Segundo o Evangelho, - sublinha o documento -, a salvação para todos os povos começa com o acolhimento de Jesus: “Hoje veio a salvação a esta casa” (Lc 19,9). A Boa Nova da salvação tem um nome e um rosto: Jesus Cristo, Filho de Deus Salvador. “No início do ser cristão, não há uma decisão ética ou uma grande ideia, mas o encontro com um acontecimento, com uma Pessoa que dá à vida um novo horizonte e, desta forma, o rumo decisivo”.

Para responder, quer seja ao reducionismo individualista da tendência pelagiana, quer seja ao reducionismo neo-gnóstico que promete uma libertação interior, é necessário recordar o modo como Jesus é Salvador. Ele não se limitou a mostrar-nos o caminho para encontrar Deus, isto é, um caminho que poderemos percorrer por nós mesmos, obedecendo às suas palavras e imitando o seu exemplo.

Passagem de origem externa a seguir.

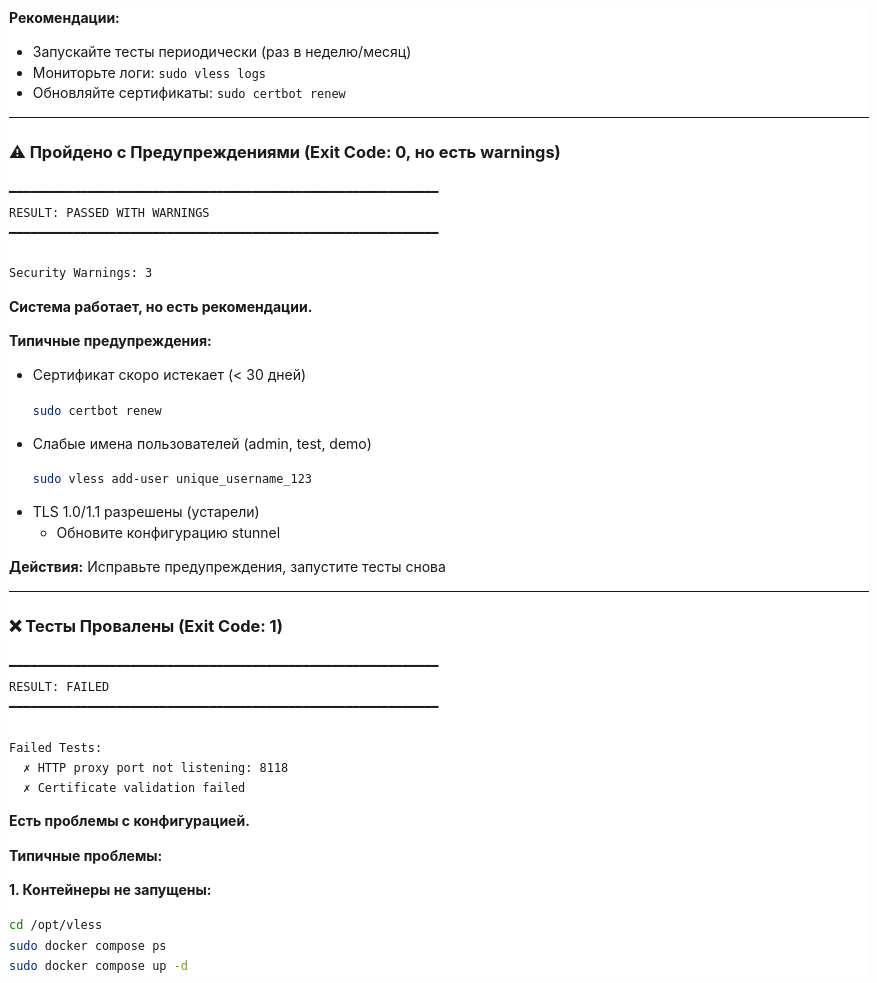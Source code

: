 **Рекомендации:**
- Запускайте тесты периодически (раз в неделю/месяц)
- Мониторьте логи: `sudo vless logs`
- Обновляйте сертификаты: `sudo certbot renew`

---

### ⚠️ Пройдено с Предупреждениями (Exit Code: 0, но есть warnings)

```
━━━━━━━━━━━━━━━━━━━━━━━━━━━━━━━━━━━━━━━━━━━━━━━━━━━━━━━━━━━━
RESULT: PASSED WITH WARNINGS
━━━━━━━━━━━━━━━━━━━━━━━━━━━━━━━━━━━━━━━━━━━━━━━━━━━━━━━━━━━━

Security Warnings: 3
```

**Система работает, но есть рекомендации.**

**Типичные предупреждения:**
- Сертификат скоро истекает (< 30 дней)
  ```bash
  sudo certbot renew
  ```
- Слабые имена пользователей (admin, test, demo)
  ```bash
  sudo vless add-user unique_username_123
  ```
- TLS 1.0/1.1 разрешены (устарели)
  - Обновите конфигурацию stunnel

**Действия:** Исправьте предупреждения, запустите тесты снова

---

### ❌ Тесты Провалены (Exit Code: 1)

```
━━━━━━━━━━━━━━━━━━━━━━━━━━━━━━━━━━━━━━━━━━━━━━━━━━━━━━━━━━━━
RESULT: FAILED
━━━━━━━━━━━━━━━━━━━━━━━━━━━━━━━━━━━━━━━━━━━━━━━━━━━━━━━━━━━━

Failed Tests:
  ✗ HTTP proxy port not listening: 8118
  ✗ Certificate validation failed
```

**Есть проблемы с конфигурацией.**

**Типичные проблемы:**

**1. Контейнеры не запущены:**
```bash
cd /opt/vless
sudo docker compose ps
sudo docker compose up -d
```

Cristo, todavia, para abri-nos a porta da libertação, tornou-se Ele mesmo o caminho: “Eu sou o caminho” (Jo 14,6).

Quinto ponto: A salvação na Igreja, corpo de Cristo

O documento deixa claro que “o lugar onde recebemos a salvação trazida por Jesus é a Igreja”. A Igreja é uma comunidade visível: nela tocamos a carne de Jesus, de maneira singular nos irmãos mais pobres e sofredores. Evidencia ainda que a participação, na Igreja, à nova ordem de relações inauguradas por Jesus realiza-se por meio dos sacramentos, entre eles, o Batismo que é a porta, e a Eucaristia que é fonte e culmine.

Já na conclusão da Carta sublinha-se que a consciência da vida plena, na qual Jesus Salvador nos introduz, impulsiona os cristãos à missão de proclamar a todos os homens a alegria e a luz do Evangelho. Fala-se da necessidade de se estabelecer um diálogo sincero e construtivo com os crentes doutras religiões e que a salvação integral, da alma e do corpo, é o destino final ao qual Deus chama todos os homens.